居然还是嘴硬!凤栖梧现出一丝被愚弄的恼恨,“哐啷”掷下茶盏。
“大人且别生气……那个早毁了。”
凤栖梧一怔:“毁了?”
索欢点点头,喘着气缓缓道来:“确如凤大人所料,林大人八月初三给了我,也没告诉我是什么,只说干系重大,求我帮他。后来……我被程大人抓了去,知道那是个了不得的东西,回去后日夜不安,不敢再留着它,可是我又答应了林大人不会给旁人,便想了个折中的法子,把它混在林大人的书信里一块儿烧了,就当还给林大人了。”
凤栖梧目光锐利,“你即毁了,之前怎不说?可知是在编谎话。”
“凤大人,我一先就说没有,怎好后来又说毁了?说了只怕大人们更不信,只当我是为求活命耍诈扯谎,就更有的苦头吃了,不若受刑也不改口,兴许大人们还信些……我如今招了,你们若还不信,我也没有办法,便是杀光天下人我也不能变出张丹砂契给你们。”
凤栖梧沉下脸色,将信将疑。凤麟摇头,疑惑道:“不对啊,抓你之前,我带着好几名探子潜进南风阁搜了几遍都没找到。”
索欢本就被折腾得快死了,此时强撑着一丝精力弱弱道:“我不说,你们怎么可能找到?”
嘿!凤麟不服了,只要他愿意,禁宫里的国玺都能给他找到。

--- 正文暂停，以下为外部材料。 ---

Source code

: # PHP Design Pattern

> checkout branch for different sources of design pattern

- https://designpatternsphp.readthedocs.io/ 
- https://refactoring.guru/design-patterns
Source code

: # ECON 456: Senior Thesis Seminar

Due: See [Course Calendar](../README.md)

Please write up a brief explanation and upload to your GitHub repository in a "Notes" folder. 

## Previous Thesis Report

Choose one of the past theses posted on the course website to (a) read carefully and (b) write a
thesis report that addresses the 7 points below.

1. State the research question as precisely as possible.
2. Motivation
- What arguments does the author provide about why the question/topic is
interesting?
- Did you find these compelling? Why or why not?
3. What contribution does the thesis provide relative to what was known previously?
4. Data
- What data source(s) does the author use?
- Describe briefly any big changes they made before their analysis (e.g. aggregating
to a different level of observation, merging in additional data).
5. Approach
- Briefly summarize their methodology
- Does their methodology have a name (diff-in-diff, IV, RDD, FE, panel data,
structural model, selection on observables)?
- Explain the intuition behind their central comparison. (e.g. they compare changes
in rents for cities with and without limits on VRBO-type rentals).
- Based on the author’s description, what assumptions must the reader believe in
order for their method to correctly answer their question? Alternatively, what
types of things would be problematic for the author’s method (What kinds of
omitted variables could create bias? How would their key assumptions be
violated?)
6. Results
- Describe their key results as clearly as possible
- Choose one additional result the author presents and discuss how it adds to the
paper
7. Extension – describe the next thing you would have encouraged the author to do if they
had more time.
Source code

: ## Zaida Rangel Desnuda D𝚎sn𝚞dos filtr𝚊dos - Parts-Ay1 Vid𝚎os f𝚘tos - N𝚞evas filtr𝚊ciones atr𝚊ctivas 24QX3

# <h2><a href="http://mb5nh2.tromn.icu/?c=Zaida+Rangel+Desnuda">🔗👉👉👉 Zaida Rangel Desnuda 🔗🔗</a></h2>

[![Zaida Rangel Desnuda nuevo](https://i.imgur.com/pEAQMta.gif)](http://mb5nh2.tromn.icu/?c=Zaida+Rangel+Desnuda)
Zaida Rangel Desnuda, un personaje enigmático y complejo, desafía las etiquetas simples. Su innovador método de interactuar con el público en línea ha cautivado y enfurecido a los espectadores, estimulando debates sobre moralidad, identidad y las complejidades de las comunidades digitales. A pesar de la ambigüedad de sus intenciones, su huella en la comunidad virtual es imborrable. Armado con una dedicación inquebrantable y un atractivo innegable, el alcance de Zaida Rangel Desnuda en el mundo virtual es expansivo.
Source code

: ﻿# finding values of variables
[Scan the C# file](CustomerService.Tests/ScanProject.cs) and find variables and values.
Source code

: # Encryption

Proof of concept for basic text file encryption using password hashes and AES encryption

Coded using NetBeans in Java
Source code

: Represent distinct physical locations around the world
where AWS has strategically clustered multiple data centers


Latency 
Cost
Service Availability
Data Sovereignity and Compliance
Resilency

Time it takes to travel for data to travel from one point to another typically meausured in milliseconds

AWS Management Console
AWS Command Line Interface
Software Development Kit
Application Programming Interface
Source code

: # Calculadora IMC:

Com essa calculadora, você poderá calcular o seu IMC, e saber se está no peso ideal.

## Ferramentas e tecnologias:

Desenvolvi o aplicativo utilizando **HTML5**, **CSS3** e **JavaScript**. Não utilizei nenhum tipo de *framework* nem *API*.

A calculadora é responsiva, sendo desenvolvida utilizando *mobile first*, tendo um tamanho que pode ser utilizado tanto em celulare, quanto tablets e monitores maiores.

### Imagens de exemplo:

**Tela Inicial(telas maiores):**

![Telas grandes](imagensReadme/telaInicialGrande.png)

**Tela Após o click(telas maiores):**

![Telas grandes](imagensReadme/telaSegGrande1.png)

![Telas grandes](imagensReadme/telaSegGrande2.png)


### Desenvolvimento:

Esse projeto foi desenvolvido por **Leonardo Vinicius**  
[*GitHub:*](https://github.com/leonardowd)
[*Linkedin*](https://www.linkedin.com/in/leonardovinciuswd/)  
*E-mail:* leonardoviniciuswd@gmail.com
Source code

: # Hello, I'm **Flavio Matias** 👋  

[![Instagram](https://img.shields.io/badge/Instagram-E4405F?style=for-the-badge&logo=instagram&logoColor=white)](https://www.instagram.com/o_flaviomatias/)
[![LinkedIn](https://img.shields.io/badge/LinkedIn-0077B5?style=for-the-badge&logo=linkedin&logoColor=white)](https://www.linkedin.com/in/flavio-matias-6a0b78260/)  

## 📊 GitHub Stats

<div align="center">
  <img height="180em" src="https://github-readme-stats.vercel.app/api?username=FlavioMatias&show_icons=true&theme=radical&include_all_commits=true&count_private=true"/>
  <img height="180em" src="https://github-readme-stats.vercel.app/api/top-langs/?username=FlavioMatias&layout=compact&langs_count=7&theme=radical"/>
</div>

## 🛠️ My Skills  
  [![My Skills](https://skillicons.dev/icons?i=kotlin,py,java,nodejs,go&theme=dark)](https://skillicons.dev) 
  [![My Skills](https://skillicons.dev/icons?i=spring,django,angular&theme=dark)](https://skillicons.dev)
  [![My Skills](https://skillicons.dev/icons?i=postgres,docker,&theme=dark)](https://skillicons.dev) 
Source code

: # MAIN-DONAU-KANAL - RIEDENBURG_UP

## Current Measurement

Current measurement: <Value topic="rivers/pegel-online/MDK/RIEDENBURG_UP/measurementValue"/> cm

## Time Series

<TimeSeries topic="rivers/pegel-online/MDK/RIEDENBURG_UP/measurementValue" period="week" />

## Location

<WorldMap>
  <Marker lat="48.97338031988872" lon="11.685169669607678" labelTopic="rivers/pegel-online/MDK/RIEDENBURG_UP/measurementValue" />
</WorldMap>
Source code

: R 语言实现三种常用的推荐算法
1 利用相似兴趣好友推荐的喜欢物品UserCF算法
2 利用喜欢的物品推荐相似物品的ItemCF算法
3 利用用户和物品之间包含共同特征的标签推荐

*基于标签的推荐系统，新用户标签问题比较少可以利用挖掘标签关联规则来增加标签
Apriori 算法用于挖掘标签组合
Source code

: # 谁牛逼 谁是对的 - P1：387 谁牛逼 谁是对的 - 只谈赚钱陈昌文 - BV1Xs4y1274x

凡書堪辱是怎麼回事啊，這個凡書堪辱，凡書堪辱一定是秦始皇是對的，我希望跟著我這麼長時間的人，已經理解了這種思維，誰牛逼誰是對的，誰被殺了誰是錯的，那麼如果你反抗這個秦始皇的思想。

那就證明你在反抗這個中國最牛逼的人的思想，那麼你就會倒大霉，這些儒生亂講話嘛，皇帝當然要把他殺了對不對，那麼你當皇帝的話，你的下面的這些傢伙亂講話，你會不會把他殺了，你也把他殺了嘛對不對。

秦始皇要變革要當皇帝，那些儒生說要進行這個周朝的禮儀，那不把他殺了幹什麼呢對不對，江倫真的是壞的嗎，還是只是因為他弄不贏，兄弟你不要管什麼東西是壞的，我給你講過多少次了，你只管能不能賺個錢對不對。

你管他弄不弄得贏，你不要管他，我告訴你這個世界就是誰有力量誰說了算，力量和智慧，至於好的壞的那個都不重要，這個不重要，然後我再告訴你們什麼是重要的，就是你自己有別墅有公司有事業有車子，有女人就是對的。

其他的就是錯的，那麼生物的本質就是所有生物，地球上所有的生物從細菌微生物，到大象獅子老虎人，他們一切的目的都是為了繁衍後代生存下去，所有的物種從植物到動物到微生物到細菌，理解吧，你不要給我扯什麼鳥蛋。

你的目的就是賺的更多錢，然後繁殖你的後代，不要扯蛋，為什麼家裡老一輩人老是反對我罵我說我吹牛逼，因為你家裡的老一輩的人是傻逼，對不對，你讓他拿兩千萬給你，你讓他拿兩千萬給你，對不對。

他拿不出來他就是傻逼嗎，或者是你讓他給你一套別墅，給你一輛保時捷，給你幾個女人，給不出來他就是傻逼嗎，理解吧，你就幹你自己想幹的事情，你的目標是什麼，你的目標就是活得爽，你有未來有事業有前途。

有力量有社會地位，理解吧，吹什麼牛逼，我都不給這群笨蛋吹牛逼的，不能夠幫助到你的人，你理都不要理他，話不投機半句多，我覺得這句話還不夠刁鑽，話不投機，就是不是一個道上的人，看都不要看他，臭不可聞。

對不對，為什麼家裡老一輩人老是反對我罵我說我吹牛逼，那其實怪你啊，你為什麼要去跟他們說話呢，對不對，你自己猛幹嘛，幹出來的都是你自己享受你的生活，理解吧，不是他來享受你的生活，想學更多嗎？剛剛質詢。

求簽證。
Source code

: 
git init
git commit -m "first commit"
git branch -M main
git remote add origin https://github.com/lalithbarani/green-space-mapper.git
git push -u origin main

他扬扬剑眉,“那倒要讨教一下是什么了不起的地方,必要去造访造访!”
索欢忽抬头看他,翘起一边嘴角,目带嘲弄,然后终于失却所有力量似的,莫名将脸埋进臂弯里。
“我做什么营生的?”
“不就是……”凤谨突然明白,表情变得尴尬不已。
他居然把丹砂契藏在那处,实在是……实在是……
凤栖梧忍不住摇头道:“即烧了,你也没用了——凤麟!”凤护卫抽出佩刀,利落一晃,寒光举过头顶。
“小人是世上唯一见过丹砂契的人,大人……三思……”
凤栖梧不吃威胁这套,不紧不慢道:“那又如何?”凤麟一提气,刀急速下落。
“等等。”
刀刃险险顿在索欢后颈上方,凤麟收刀入鞘,埋怨道:“大人要试他,也提前给我使个眼色,我若收不住,他脑袋就真搬家了。”
凤栖梧偏头看看地上的人,“他是不是又昏了?”
凤麟探指一摸,神情凛然道:“快不行了!”看向凤栖梧,“大人的意思?”
“救他,抱上,回府!”凤栖梧言简意赅,拔脚就走。走了几步回头,瞥见凤麟扭扭捏捏不知如何下手的样子,便笑道:“都要造访造访人家了,还装什么?”
凤护卫仰天发出一声悲叹,他们大人有时一句话能把人气死!一咬牙低头,啪啪点了索欢几处要紧穴位,抱着跟上凤栖梧。